New research identifies ASCC1 (activating signal cointegrator 1 complex subunit 1) as a potent inhibitor of NFκB activation and, furthermore, suggests that an inactive variant of ASCC1 contributes to disease outcome in patients with rheumatoid arthritis (RA). The investigators had previously studied other NFκB regulators and how variants of the genes encoding them affect their regulatory capacity. “As NFκB controls the inflammatory response, we argued that by altering the activity of this transcription factor, these genetic variants could modify the course of the disease,” explains Jose Fernández-Luna, corresponding author of the current study.

Next-generation sequencing was used to analyse 158 regulators of the NFκB pathway in genomic DNA from lymphocytes of 66 patients with RA and 30 healthy individuals. From among several truncating variants of NFκB-regulatory genes found in both groups, ASCC1 was selected for further studies on the basis of allelic frequencies, predicted effect on protein function and novelty.
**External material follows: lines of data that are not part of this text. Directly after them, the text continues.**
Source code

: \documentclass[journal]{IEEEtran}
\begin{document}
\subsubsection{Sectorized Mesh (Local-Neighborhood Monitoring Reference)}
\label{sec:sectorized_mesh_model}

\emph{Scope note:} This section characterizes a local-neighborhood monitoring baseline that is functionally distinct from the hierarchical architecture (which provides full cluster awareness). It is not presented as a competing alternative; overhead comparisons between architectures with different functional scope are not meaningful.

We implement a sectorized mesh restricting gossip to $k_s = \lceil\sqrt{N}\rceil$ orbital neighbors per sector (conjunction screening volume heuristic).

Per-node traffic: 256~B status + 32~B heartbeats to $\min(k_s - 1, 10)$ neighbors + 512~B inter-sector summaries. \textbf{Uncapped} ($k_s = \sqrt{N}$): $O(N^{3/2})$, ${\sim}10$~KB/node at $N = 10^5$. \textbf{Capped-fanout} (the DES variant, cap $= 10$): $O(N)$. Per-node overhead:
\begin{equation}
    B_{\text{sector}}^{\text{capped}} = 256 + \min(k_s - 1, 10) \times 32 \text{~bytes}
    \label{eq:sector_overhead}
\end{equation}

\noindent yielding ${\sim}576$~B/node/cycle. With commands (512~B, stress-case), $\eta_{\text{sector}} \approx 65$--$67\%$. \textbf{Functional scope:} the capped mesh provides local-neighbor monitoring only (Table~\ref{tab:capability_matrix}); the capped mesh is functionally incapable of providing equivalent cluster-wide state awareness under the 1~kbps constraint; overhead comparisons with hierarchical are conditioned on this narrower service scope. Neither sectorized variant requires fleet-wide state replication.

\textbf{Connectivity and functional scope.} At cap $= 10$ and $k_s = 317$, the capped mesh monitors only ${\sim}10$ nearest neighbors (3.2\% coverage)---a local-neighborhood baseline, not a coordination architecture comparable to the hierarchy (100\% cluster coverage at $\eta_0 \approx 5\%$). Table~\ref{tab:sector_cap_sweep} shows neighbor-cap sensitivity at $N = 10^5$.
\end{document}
In human cell lines, transfection with full-length ASCC1 potently inhibited NFκB transcriptional activity and inhibited expression of NFκB target genes, including TNF, TNFSF10 and IL8, in a dose-dependent manner. By contrast, says Fernández-Luna, “a truncating variant of ASCC1 that deleted all functional domains was found to generate an inactive protein unable to inhibit NFκB activation.” The truncated p.S78* variant did not inhibit uninduced or TNF-induced NFκB transcriptional activity in comparison with control (transfection with empty vector). Moreover, truncated ASCC1 did not regulate the expression of NFκB target genes or secretion of TNF in response to inflammatory stimuli.

In DNA samples from 433 patients with RA and 214 controls, the allele frequency of the p.S78* variant was similar in both groups (1.8% and 2.3%, respectively). Consistent with the in vitro studies, heterozygous carriers of the p.S78* variant (n = 8) had more severe disease than non-carriers, as indicated by the need for a greater number of DMARDs (P = 0.03). Rates of remission tended to be lower and use of glucocorticoids and biologic therapy higher in carriers, although not statistically significant. The researchers intend to replicate the study in a larger cohort, as well as investigate other genetic variants of NFκB regulators, which, they argue, could provide markers of disease progression and prognosis in RA.